Task instructions: Type the data below again exactly. Omit all pictures.

Provided information:
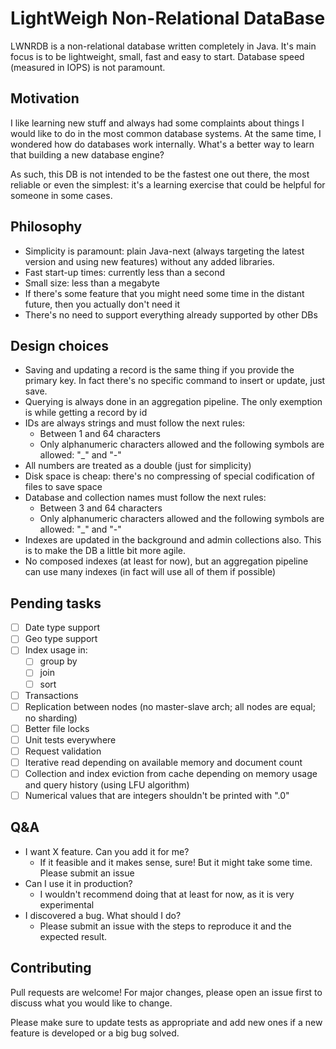 # LightWeigh Non-Relational DataBase

LWNRDB is a non-relational database written completely in Java. It's main focus is to be lightweight, small, fast and easy to start.
Database speed (measured in IOPS) is not paramount.

## Motivation

I like learning new stuff and always had some complaints about things I would like to do in the most common database systems. At the same time, I wondered how do databases work internally. What's a better way to learn that building a new database engine?

As such, this DB is not intended to be the fastest one out there, the most reliable or even the simplest: it's a learning exercise that could be helpful for someone in some cases. 

## Philosophy

- Simplicity is paramount: plain Java-next (always targeting the latest version and using new features) without any added libraries.
- Fast start-up times: currently less than a second
- Small size: less than a megabyte
- If there's some feature that you might need some time in the distant future, then you actually don't need it
- There's no need to support everything already supported by other DBs

## Design choices

- Saving and updating a record is the same thing if you provide the primary key. In fact there's no specific command to insert or update, just save.
- Querying is always done in an aggregation pipeline. The only exemption is while getting a record by id
- IDs are always strings and must follow the next rules: 
  - Between 1 and 64 characters
  - Only alphanumeric characters allowed and the following symbols are allowed: "_" and "-"
- All numbers are treated as a double (just for simplicity)
- Disk space is cheap: there's no compressing of special codification of files to save space
- Database and collection names must follow the next rules:
  - Between 3 and 64 characters
  - Only alphanumeric characters allowed and the following symbols are allowed: "_" and "-"
- Indexes are updated in the background and admin collections also. This is to make the DB a little bit more agile.
- No composed indexes (at least for now), but an aggregation pipeline can use many indexes (in fact will use all of them if possible)

## Pending tasks

- [ ] Date type support
- [ ] Geo type support
- [ ] Index usage in:
  - [ ] group by
  - [ ] join
  - [ ] sort
- [ ] Transactions
- [ ] Replication between nodes (no master-slave arch; all nodes are equal; no sharding)
- [ ] Better file locks
- [ ] Unit tests everywhere
- [ ] Request validation
- [ ] Iterative read depending on available memory and document count
- [ ] Collection and index eviction from cache depending on memory usage and query history (using LFU algorithm)
- [ ] Numerical values that are integers shouldn't be printed with ".0" 

## Q&A

- I want X feature. Can you add it for me?
  - If it feasible and it makes sense, sure! But it might take some time. Please submit an issue
- Can I use it in production?
  - I wouldn't recommend doing that at least for now, as it is very experimental
- I discovered a bug. What should I do?
  - Please submit an issue with the steps to reproduce it and the expected result.

## Contributing

Pull requests are welcome! For major changes, please open an issue first
to discuss what you would like to change.

Please make sure to update tests as appropriate and add new ones if a new feature is developed or a big bug solved.
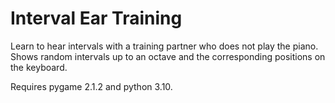 # Interval Ear Training

Learn to hear intervals with a training partner who does not play the piano.
Shows random intervals up to an octave and the corresponding positions on the keyboard.

Requires pygame 2.1.2 and python 3.10.
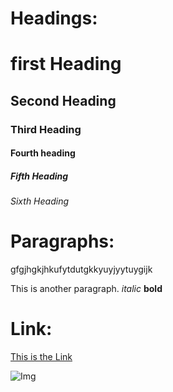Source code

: # Headings:

# first Heading
## Second Heading
### Third Heading
#### Fourth heading
##### Fifth Heading
###### Sixth Heading

# Paragraphs:
gfgjhgkjhkufytdutgkkyuyjyytuygijk

This is another paragraph. *italic* **bold**

# Link:

[This is the Link](www.google.com)

![Img](https://www.bing.com/images/search?view=detailV2&ccid=Btn3Q%2fNj&id=209FF35181371D3A948041E4FD53B2B66DFF6340&thid=OIP.Btn3Q_Njx4uiZfxV7YA7LwHaGM&mediaurl=https%3a%2f%2f4.bp.blogspot.com%2f-PpAh-a4pG40%2fUN8PMuS0quI%2fAAAAAAAABSM%2f1m8NbEfvjIM%2fs1600%2flotus-flower-drawing.jpg&exph=745&expw=890&q=Flowers+Drawing&simid=607990185304527771&FORM=IRPRST&ck=AF3DDC0971DFAD11FA08330EFB14BB70&selectedIndex=19&itb=0&ajaxhist=0&ajaxserp=0)
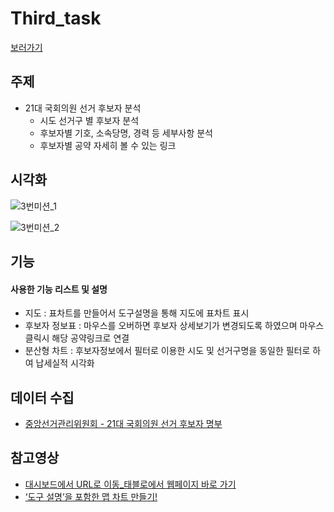 # Third_task
[보러가기](https://public.tableau.com/profile/.2852#!/vizhome/21_15866827157820/21)

## 주제
  - 21대 국회의원 선거 후보자 분석
    - 시도 선거구 별 후보자 분석
    - 후보자별 기호, 소속당명, 경력 등 세부사항 분석
    - 후보자별 공약 자세히 볼 수 있는 링크
    
## 시각화
![3번미션_1](https://user-images.githubusercontent.com/40276516/79065380-dc64b380-7cea-11ea-96d3-b273c323a37a.png)

![3번미션_2](https://user-images.githubusercontent.com/40276516/79065431-36657900-7ceb-11ea-891c-0993c20fc03a.png)

## 기능

#### 사용한 기능 리스트 및 설명
  - 지도 : 표차트를 만들어서 도구설명을 통해 지도에 표차트 표시
  - 후보자 정보표 : 마우스를 오버하면 후보자 상세보기가 변경되도록 하였으며 마우스 클릭시 해당 공약링크로 연결
  - 분산형 차트 : 후보자정보에서 필터로 이용한 시도 및 선거구명을 동일한 필터로 하여 납세실적 시각화

## 데이터 수집
- [중앙선거관리위원회 - 21대 국회의원 선거 후보자 명부](http://info.nec.go.kr/main/showDocument.xhtml?electionId=0020200415&topMenuId=CP&secondMenuId=CPRI03)

## 참고영상
  - [대시보드에서 URL로 이동_태블로에서 웹페이지 바로 가기](https://www.youtube.com/watch?v=R0tb_4b5mc4)
  - [‘도구 설명’을 포함한 맵 차트 만들기!](https://www.youtube.com/watch?v=_V7CKT-i-tw)
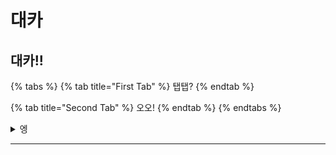 # 대카

## 대카!!



{% tabs %}
{% tab title="First Tab" %}
탭탭?
{% endtab %}

{% tab title="Second Tab" %}
오오!
{% endtab %}
{% endtabs %}

<details>

<summary>엥</summary>

비밀글입니다.

</details>

***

Solution for this problem:
 # LightWeigh Non-Relational DataBase

LWNRDB is a non-relational database written completely in Java. It's main focus is to be lightweight, small, fast and easy to start.
Database speed (measured in IOPS) is not paramount.

## Motivation

I like learning new stuff and always had some complaints about things I would like to do in the most common database systems. At the same time, I wondered how do databases work internally. What's a better way to learn that building a new database engine?

As such, this DB is not intended to be the fastest one out there, the most reliable or even the simplest: it's a learning exercise that could be helpful for someone in some cases. 

## Philosophy

- Simplicity is paramount: plain Java-next (always targeting the latest version and using new features) without any added libraries.
- Fast start-up times: currently less than a second
- Small size: less than a megabyte
- If there's some feature that you might need some time in the distant future, then you actually don't need it
- There's no need to support everything already supported by other DBs

## Design choices

- Saving and updating a record is the same thing if you provide the primary key. In fact there's no specific command to insert or update, just save.
- Querying is always done in an aggregation pipeline. The only exemption is while getting a record by id
- IDs are always strings and must follow the next rules: 
  - Between 1 and 64 characters
  - Only alphanumeric characters allowed and the following symbols are allowed: "_" and "-"
- All numbers are treated as a double (just for simplicity)
- Disk space is cheap: there's no compressing of special codification of files to save space
- Database and collection names must follow the next rules:
  - Between 3 and 64 characters
  - Only alphanumeric characters allowed and the following symbols are allowed: "_" and "-"
- Indexes are updated in the background and admin collections also. This is to make the DB a little bit more agile.
- No composed indexes (at least for now), but an aggregation pipeline can use many indexes (in fact will use all of them if possible)

## Pending tasks

- [ ] Date type support
- [ ] Geo type support
- [ ] Index usage in:
  - [ ] group by
  - [ ] join
  - [ ] sort
- [ ] Transactions
- [ ] Replication between nodes (no master-slave arch; all nodes are equal; no sharding)
- [ ] Better file locks
- [ ] Unit tests everywhere
- [ ] Request validation
- [ ] Iterative read depending on available memory and document count
- [ ] Collection and index eviction from cache depending on memory usage and query history (using LFU algorithm)
- [ ] Numerical values that are integers shouldn't be printed with ".0" 

## Q&A

- I want X feature. Can you add it for me?
  - If it feasible and it makes sense, sure! But it might take some time. Please submit an issue
- Can I use it in production?
  - I wouldn't recommend doing that at least for now, as it is very experimental
- I discovered a bug. What should I do?
  - Please submit an issue with the steps to reproduce it and the expected result.

## Contributing

Pull requests are welcome! For major changes, please open an issue first
to discuss what you would like to change.

Please make sure to update tests as appropriate and add new ones if a new feature is developed or a big bug solved.
 # Interval Ear Training

Learn to hear intervals with a training partner who does not play the piano.
Shows random intervals up to an octave and the corresponding positions on the keyboard.

Requires pygame 2.1.2 and python 3.10.
Source code

: # Headings:

# first Heading
## Second Heading
### Third Heading
#### Fourth heading
##### Fifth Heading
###### Sixth Heading

# Paragraphs:
gfgjhgkjhkufytdutgkkyuyjyytuygijk

This is another paragraph. *italic* **bold**

# Link:

[This is the Link](www.google.com)

![Img](https://www.bing.com/images/search?view=detailV2&ccid=Btn3Q%2fNj&id=209FF35181371D3A948041E4FD53B2B66DFF6340&thid=OIP.Btn3Q_Njx4uiZfxV7YA7LwHaGM&mediaurl=https%3a%2f%2f4.bp.blogspot.com%2f-PpAh-a4pG40%2fUN8PMuS0quI%2fAAAAAAAABSM%2f1m8NbEfvjIM%2fs1600%2flotus-flower-drawing.jpg&exph=745&expw=890&q=Flowers+Drawing&simid=607990185304527771&FORM=IRPRST&ck=AF3DDC0971DFAD11FA08330EFB14BB70&selectedIndex=19&itb=0&ajaxhist=0&ajaxserp=0)
 # Third_task
[보러가기](https://public.tableau.com/profile/.2852#!/vizhome/21_15866827157820/21)

## 주제
  - 21대 국회의원 선거 후보자 분석
    - 시도 선거구 별 후보자 분석
    - 후보자별 기호, 소속당명, 경력 등 세부사항 분석
    - 후보자별 공약 자세히 볼 수 있는 링크
    
## 시각화
![3번미션_1](https://user-images.githubusercontent.com/40276516/79065380-dc64b380-7cea-11ea-96d3-b273c323a37a.png)

![3번미션_2](https://user-images.githubusercontent.com/40276516/79065431-36657900-7ceb-11ea-891c-0993c20fc03a.png)

## 기능

#### 사용한 기능 리스트 및 설명
  - 지도 : 표차트를 만들어서 도구설명을 통해 지도에 표차트 표시
  - 후보자 정보표 : 마우스를 오버하면 후보자 상세보기가 변경되도록 하였으며 마우스 클릭시 해당 공약링크로 연결
  - 분산형 차트 : 후보자정보에서 필터로 이용한 시도 및 선거구명을 동일한 필터로 하여 납세실적 시각화

## 데이터 수집
- [중앙선거관리위원회 - 21대 국회의원 선거 후보자 명부](http://info.nec.go.kr/main/showDocument.xhtml?electionId=0020200415&topMenuId=CP&secondMenuId=CPRI03)

## 참고영상
  - [대시보드에서 URL로 이동_태블로에서 웹페이지 바로 가기](https://www.youtube.com/watch?v=R0tb_4b5mc4)
  - [‘도구 설명’을 포함한 맵 차트 만들기!](https://www.youtube.com/watch?v=_V7CKT-i-tw)
 # 대카

## 대카!!



{% tabs %}
{% tab title="First Tab" %}
탭탭?
{% endtab %}

{% tab title="Second Tab" %}
오오!
{% endtab %}
{% endtabs %}

<details>

<summary>엥</summary>

비밀글입니다.

</details>

***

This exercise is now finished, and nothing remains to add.